■ Exercise directions:
Among the entries below, find the lines that hold the word "evening" and report them.

■ Entries supplied:
▼
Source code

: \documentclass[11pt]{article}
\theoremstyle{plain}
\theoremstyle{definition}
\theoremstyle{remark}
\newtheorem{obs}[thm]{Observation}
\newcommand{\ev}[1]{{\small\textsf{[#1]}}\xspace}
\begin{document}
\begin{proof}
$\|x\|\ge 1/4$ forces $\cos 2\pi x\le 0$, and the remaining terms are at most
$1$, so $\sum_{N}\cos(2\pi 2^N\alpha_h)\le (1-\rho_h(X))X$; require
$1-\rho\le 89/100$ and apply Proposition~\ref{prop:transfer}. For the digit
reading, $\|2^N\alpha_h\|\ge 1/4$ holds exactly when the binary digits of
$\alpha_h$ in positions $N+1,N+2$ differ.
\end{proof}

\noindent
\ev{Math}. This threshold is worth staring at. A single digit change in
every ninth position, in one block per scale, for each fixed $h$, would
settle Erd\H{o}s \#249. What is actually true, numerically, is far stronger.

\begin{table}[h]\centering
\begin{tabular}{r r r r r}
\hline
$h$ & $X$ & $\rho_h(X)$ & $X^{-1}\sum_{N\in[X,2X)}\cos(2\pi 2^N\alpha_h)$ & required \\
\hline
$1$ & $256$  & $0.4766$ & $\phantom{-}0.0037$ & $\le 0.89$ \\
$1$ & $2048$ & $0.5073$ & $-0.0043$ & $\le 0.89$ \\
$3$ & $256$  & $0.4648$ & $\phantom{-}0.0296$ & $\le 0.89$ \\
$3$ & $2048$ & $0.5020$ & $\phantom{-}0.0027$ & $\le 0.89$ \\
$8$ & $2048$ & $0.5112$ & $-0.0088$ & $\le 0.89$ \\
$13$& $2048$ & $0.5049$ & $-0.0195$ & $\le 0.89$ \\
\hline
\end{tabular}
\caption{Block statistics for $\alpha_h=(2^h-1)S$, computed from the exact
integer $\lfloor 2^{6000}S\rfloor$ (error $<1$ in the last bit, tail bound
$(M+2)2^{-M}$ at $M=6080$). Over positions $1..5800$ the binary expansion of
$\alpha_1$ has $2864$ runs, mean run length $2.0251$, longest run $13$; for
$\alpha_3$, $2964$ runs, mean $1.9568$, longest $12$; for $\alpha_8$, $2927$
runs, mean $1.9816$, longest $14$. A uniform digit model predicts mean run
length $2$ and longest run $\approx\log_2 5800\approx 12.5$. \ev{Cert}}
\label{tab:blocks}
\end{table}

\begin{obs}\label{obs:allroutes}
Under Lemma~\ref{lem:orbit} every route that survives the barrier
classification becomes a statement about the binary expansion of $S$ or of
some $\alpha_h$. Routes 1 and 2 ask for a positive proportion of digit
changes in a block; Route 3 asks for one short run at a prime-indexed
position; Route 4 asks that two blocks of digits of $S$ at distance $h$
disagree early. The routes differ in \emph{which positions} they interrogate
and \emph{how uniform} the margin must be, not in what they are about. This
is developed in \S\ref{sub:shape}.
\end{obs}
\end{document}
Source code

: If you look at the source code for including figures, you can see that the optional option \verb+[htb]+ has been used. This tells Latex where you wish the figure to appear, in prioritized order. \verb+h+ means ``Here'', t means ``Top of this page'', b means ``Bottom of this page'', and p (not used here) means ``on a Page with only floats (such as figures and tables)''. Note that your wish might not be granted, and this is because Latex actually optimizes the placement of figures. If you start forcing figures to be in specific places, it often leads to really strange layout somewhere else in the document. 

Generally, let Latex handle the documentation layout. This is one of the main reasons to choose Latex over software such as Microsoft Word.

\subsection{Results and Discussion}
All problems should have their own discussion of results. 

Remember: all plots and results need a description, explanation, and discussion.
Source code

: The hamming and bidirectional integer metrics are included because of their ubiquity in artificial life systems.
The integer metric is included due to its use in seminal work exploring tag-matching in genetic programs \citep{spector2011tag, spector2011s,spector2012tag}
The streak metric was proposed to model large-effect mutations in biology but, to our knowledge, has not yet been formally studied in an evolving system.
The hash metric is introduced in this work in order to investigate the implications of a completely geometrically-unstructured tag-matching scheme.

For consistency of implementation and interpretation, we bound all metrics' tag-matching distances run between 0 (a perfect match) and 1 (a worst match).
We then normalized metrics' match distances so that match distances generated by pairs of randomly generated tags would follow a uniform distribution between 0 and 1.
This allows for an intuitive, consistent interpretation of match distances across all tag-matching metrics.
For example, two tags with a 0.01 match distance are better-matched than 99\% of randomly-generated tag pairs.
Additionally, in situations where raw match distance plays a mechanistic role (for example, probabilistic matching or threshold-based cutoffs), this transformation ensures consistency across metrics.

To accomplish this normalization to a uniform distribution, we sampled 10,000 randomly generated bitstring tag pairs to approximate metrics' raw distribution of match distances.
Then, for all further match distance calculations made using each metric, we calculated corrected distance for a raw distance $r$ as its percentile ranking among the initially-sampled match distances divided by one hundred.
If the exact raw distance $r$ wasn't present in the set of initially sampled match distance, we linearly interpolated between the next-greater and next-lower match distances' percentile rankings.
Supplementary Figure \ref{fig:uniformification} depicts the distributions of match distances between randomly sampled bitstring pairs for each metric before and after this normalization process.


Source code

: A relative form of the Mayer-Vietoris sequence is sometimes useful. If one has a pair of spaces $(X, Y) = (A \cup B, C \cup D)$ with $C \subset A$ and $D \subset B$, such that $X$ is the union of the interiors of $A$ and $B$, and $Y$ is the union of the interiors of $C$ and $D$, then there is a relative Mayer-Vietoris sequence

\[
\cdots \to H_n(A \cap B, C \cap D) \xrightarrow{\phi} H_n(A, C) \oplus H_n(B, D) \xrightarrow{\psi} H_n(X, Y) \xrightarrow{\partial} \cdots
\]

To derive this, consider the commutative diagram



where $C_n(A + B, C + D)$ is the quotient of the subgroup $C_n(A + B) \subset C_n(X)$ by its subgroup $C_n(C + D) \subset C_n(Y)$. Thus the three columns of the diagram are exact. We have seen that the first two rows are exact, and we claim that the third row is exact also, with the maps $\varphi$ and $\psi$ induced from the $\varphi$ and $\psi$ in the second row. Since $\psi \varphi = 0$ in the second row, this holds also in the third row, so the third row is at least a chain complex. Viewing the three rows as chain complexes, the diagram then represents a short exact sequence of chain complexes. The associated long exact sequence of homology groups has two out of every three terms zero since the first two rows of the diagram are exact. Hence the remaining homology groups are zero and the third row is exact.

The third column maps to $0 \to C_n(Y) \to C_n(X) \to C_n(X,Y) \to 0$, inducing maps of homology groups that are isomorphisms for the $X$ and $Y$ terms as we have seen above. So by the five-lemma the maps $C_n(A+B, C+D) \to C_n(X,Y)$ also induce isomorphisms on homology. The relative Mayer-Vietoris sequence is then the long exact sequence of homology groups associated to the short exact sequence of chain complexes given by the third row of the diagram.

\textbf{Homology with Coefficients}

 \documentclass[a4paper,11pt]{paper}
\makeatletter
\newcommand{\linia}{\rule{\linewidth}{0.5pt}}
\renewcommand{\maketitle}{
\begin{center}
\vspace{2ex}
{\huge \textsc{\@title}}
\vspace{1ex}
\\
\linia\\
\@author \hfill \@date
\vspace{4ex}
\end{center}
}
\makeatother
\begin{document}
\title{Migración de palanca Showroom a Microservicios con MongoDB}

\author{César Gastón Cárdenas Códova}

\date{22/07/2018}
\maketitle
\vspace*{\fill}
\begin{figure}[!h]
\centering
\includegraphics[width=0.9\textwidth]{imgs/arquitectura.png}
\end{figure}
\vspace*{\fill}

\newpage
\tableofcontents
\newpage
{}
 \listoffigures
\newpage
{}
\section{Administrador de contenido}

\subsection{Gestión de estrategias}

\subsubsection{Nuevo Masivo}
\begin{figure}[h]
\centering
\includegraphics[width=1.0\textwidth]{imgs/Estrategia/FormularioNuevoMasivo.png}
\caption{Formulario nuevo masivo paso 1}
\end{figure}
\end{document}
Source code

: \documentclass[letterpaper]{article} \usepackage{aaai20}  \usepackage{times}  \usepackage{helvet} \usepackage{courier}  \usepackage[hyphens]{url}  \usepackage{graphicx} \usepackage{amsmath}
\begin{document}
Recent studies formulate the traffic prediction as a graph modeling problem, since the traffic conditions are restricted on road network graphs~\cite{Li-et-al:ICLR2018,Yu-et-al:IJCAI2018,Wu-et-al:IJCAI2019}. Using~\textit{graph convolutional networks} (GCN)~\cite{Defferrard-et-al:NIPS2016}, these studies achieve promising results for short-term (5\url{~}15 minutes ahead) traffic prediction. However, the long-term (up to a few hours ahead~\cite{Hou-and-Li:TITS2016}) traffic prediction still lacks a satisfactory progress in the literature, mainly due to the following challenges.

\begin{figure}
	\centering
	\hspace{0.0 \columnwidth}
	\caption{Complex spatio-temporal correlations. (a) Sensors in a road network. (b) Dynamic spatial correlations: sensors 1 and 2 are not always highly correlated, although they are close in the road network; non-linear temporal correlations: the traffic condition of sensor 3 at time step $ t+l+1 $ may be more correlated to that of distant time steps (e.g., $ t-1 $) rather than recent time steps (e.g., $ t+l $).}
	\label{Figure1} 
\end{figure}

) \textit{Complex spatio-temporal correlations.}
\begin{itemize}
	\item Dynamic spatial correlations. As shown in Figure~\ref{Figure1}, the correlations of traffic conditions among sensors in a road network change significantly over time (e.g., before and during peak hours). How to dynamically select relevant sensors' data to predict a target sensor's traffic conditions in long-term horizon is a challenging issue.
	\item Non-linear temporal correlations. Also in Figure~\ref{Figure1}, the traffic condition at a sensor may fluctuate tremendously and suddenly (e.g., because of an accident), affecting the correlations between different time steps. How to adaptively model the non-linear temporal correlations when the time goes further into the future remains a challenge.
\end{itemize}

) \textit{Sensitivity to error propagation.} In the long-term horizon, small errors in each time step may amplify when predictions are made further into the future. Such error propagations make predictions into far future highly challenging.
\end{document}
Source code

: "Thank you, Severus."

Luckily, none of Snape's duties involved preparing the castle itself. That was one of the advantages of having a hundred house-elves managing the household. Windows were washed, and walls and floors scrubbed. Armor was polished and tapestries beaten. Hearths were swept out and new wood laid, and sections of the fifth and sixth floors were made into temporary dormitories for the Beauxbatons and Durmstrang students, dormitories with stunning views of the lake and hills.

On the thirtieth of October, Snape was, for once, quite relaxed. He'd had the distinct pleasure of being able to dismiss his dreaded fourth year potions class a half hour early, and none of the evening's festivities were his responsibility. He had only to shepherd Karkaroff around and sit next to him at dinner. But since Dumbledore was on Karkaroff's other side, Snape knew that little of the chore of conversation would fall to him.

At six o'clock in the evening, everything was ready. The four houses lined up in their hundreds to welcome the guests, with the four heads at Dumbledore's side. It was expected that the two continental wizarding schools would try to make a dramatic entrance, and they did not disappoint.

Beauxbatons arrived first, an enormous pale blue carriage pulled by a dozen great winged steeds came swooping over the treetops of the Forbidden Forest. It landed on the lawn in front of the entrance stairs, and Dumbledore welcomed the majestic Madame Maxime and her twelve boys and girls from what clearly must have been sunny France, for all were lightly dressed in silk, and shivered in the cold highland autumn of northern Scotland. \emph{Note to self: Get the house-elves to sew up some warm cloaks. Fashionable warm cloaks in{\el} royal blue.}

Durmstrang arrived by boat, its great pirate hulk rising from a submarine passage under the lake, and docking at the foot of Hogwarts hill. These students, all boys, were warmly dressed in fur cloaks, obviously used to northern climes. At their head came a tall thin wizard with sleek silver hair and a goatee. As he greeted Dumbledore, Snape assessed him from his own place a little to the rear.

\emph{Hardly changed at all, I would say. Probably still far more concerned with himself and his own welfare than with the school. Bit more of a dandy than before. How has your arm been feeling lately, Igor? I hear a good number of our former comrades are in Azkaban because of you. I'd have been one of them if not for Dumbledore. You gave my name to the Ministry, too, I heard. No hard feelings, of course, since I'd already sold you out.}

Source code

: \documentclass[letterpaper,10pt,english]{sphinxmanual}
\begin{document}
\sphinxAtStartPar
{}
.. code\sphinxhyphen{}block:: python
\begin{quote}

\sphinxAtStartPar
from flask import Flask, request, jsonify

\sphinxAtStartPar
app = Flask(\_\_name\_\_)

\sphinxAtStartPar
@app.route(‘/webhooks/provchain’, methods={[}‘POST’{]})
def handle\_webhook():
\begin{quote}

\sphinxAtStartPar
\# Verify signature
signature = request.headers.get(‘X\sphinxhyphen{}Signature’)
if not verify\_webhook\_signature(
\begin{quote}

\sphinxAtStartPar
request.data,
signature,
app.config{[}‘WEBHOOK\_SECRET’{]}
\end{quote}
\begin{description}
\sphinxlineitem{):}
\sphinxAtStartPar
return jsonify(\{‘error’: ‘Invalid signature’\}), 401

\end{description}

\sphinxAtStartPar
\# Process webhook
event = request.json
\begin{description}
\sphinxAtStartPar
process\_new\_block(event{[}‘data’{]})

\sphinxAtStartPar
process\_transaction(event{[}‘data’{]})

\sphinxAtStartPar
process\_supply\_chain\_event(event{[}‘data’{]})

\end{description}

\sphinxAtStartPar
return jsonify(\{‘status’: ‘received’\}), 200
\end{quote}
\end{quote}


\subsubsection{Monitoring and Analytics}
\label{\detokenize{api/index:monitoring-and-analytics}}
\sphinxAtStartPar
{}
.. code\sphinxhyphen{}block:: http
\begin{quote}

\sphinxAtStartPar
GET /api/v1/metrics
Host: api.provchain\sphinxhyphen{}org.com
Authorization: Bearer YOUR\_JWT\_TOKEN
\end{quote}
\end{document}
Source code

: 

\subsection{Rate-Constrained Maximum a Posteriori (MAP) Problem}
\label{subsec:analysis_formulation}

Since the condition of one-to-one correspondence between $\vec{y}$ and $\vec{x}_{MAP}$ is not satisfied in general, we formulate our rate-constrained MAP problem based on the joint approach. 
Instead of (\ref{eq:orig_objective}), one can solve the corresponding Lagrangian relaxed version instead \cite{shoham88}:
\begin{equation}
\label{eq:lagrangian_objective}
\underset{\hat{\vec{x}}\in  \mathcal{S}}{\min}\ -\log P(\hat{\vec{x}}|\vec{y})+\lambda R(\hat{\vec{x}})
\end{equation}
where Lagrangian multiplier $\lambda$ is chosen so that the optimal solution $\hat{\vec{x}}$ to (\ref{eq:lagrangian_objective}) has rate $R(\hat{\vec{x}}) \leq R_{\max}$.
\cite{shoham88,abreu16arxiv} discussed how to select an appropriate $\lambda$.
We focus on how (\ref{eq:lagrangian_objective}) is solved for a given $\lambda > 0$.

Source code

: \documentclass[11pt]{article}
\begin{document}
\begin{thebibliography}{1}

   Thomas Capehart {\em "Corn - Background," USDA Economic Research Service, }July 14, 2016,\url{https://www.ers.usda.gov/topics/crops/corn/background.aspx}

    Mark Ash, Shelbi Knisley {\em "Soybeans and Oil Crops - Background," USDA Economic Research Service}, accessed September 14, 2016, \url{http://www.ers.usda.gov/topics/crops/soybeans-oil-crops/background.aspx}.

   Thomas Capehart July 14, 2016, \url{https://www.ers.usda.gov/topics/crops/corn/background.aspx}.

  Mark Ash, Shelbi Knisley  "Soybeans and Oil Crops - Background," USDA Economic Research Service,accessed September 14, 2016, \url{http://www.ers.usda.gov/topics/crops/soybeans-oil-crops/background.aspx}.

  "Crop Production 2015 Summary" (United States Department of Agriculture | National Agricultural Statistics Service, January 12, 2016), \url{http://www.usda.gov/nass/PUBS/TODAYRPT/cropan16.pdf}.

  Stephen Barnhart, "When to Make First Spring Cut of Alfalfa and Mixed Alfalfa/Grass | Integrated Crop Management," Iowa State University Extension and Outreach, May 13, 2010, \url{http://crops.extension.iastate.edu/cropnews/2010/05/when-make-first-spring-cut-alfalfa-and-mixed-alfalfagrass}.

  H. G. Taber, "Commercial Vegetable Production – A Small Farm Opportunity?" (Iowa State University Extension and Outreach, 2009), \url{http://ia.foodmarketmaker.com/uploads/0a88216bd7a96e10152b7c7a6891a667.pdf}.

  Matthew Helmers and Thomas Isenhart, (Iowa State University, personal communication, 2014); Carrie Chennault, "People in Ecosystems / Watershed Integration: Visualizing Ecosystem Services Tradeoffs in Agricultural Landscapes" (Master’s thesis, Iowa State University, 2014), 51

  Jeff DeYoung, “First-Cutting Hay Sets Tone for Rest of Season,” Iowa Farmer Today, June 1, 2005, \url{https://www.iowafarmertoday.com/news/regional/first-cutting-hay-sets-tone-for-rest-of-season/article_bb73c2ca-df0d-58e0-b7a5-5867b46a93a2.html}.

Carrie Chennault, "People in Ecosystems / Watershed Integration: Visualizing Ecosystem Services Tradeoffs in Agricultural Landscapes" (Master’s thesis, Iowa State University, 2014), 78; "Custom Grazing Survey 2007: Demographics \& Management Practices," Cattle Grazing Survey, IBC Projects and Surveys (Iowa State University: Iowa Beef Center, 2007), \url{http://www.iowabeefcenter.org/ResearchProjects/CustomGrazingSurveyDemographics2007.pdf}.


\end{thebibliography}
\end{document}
▲
■ Written solution:
On the thirtieth of October, Snape was, for once, quite relaxed. He'd had the distinct pleasure of being able to dismiss his dreaded fourth year potions class a half hour early, and none of the evening's festivities were his responsibility. He had only to shepherd Karkaroff around and sit next to him at dinner. But since Dumbledore was on Karkaroff's other side, Snape knew that little of the chore of conversation would fall to him.
At six o'clock in the evening, everything was ready. The four houses lined up in their hundreds to welcome the guests, with the four heads at Dumbledore's side. It was expected that the two continental wizarding schools would try to make a dramatic entrance, and they did not disappoint.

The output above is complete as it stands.